→ Exercise brief: Lines from the one containing "FAQ回答详细、实用，包含：" through the end of the entries below: set them down exactly, both ends included, with nothing added.

→ Supplied entries:
= Beginning of Section =

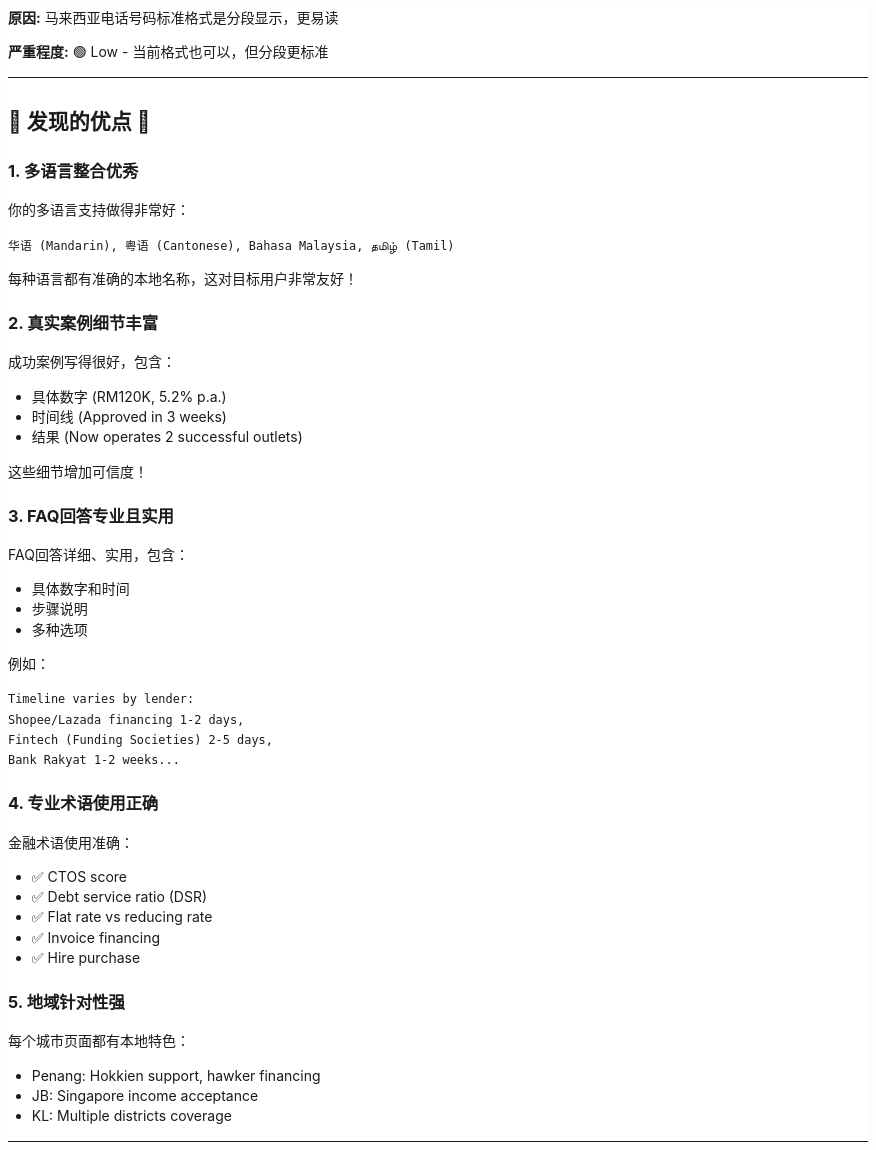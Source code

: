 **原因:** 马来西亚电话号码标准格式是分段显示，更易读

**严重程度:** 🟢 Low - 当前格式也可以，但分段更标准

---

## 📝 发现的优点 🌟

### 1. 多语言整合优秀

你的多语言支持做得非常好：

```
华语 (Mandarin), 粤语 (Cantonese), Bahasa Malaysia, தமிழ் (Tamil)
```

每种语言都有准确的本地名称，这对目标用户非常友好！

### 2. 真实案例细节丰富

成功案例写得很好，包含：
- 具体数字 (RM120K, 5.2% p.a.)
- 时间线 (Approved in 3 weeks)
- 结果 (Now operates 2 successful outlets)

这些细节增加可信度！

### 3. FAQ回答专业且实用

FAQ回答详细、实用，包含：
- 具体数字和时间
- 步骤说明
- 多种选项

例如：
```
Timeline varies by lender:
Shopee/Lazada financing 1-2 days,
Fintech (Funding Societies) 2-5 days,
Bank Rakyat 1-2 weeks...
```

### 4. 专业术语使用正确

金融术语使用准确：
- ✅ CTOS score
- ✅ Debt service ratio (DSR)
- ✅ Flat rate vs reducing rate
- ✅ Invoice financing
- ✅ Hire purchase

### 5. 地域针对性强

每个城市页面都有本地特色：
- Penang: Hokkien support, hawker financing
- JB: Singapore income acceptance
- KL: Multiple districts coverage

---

= End of Section =

→ Result of the exercise:
FAQ回答详细、实用，包含：
- 具体数字和时间
- 步骤说明
- 多种选项

例如：
```
Timeline varies by lender:
Shopee/Lazada financing 1-2 days,
Fintech (Funding Societies) 2-5 days,
Bank Rakyat 1-2 weeks...
```

### 4. 专业术语使用正确

金融术语使用准确：
- ✅ CTOS score
- ✅ Debt service ratio (DSR)
- ✅ Flat rate vs reducing rate
- ✅ Invoice financing
- ✅ Hire purchase

### 5. 地域针对性强

每个城市页面都有本地特色：
- Penang: Hokkien support, hawker financing
- JB: Singapore income acceptance
- KL: Multiple districts coverage

---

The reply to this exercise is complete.